What are the indications for and contraindications to IV thrombolysis in ischaemic stroke?

IV alteplase at 0.9 mg/kg (maximum 90 mg) is indicated for ischaemic stroke within 4.5 hours of symptom onset in eligible patients. Before giving thrombolysis, haemorrhage must be excluded on CT. The patient should have a measurable neurological deficit, blood pressure below 185/110 mmHg at the time of treatment, and no absolute contraindications. Key absolute contraindications include any intracranial haemorrhage on CT, major surgery or serious trauma within 14 days, gastrointestinal or urinary haemorrhage within 21 days, any prior intracranial haemorrhage, suspected or confirmed endocarditis, and known bleeding diathesis (including INR >1.7 or APTT above normal range with active anticoagulation). Patients on direct oral anticoagulants require thrombin or factor Xa levels to be within acceptable limits before thrombolysis can be given. Time is critical — "time is brain" — so the aim is to give thrombolysis within 60 minutes of hospital arrival (door-to-needle time).

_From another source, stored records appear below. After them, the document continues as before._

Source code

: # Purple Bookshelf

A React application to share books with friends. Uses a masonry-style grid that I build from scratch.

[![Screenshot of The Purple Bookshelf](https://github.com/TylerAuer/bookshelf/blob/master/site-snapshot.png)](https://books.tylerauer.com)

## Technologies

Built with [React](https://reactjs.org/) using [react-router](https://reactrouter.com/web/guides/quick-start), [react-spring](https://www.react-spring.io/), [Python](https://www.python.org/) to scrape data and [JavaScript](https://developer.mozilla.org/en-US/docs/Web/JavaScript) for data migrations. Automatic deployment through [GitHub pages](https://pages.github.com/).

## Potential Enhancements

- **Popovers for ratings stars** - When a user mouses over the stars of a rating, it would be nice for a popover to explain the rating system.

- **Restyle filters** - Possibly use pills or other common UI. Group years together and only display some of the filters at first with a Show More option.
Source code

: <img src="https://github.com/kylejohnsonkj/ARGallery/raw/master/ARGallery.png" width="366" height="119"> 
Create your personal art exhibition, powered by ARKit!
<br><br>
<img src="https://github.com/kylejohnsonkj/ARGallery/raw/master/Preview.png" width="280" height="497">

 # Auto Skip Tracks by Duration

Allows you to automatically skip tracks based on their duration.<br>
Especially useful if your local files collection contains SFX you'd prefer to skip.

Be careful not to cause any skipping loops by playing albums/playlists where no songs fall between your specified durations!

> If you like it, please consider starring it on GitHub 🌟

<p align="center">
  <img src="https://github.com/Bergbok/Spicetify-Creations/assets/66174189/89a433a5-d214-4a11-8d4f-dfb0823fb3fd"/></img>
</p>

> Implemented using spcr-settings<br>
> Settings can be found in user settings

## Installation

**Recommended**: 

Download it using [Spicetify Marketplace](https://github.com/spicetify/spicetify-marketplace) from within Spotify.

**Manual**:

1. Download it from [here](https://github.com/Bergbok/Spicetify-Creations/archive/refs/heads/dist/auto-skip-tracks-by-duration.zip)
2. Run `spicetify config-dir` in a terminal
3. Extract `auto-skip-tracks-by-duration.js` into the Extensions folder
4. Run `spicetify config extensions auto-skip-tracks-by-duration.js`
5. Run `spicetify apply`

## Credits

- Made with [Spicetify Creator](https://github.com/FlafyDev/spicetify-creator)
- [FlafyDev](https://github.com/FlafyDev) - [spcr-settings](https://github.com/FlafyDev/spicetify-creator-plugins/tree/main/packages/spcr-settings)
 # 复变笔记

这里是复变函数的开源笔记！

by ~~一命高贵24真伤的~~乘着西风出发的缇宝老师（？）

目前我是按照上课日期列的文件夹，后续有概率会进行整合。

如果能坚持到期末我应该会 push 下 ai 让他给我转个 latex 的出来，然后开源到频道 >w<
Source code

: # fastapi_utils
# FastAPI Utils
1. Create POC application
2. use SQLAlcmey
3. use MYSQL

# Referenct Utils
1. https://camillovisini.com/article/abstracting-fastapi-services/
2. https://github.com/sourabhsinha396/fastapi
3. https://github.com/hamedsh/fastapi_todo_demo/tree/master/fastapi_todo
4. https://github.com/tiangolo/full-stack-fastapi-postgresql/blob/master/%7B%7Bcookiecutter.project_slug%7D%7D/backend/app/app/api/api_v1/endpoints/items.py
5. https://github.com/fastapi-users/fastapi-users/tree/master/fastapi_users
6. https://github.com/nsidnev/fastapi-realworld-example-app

Beyond 4.5 hours, the risk of haemorrhagic transformation outweighs the benefit in unselected patients.

What is the evidence base for mechanical thrombectomy in ischaemic stroke and who is eligible?

Mechanical thrombectomy (MT) involves retrieval of an intracranial clot under fluoroscopic guidance using stent retrievers or aspiration catheters. It is the most effective intervention for ischaemic stroke when a large vessel occlusion (ICA, M1 or M2 MCA, basilar artery) is identified. Five landmark RCTs published in 2015 — MR CLEAN, ESCAPE, SWIFT-PRIME, EXTEND-IA, and THRACE — demonstrated consistent and substantial benefit, with a number needed to treat to prevent one additional dependent patient of approximately 2.6. MT is indicated within 6 hours of onset for patients with confirmed LVO on CTA, a clinical deficit consistent with the occlusion site (NIHSS ≥6), and a small ischaemic core relative to penumbra on perfusion imaging. The time window extends to 24 hours using CT perfusion-guided patient selection: the DAWN trial (using clinical-imaging mismatch) and DEFUSE-3 trial (using perfusion mismatch) demonstrated benefit in late-presenting patients with salvageable tissue. Thrombolysis and MT are complementary, not competing — eligible patients receive both. Basilar artery occlusion is associated with very high mortality without MT, and should be treated even beyond standard time windows given the severity of outcome.

How do you manage a patient with malignant MCA infarction?

Malignant MCA infarction involves near-complete territory infarction causing massive cerebral oedema, transtentorial herniation, and rapid neurological decline, typically over 2–5 days. In the ICU, initial management focuses on optimising conditions for brain recovery: elevating the head of the bed to 30°, ensuring normothermia, normoglycaemia, normonatraemia, and adequate oxygenation. Osmotherapy with hypertonic saline (3% NaCl targeting sodium 145–155 mmol/L) or mannitol provides temporary reduction in cerebral oedema as a bridge to definitive intervention. The definitive treatment is decompressive hemicraniectomy — surgical removal of a large unilateral bone flap to allow the oedematous brain to herniate outward rather than inward. Evidence from the pooled analysis of the DECIMAL, HAMLET, and DESTINY trials shows substantial mortality reduction (from approximately 70% to 30%) when hemicraniectomy is performed within 48 hours of stroke onset in patients under 60. DESTINY-II extended this benefit to patients up to 80, but functional outcomes in older patients are worse and the decision requires careful discussion with the family about acceptable quality of life. Many survivors have severe persistent disability — this should be central to shared decision-making about surgery.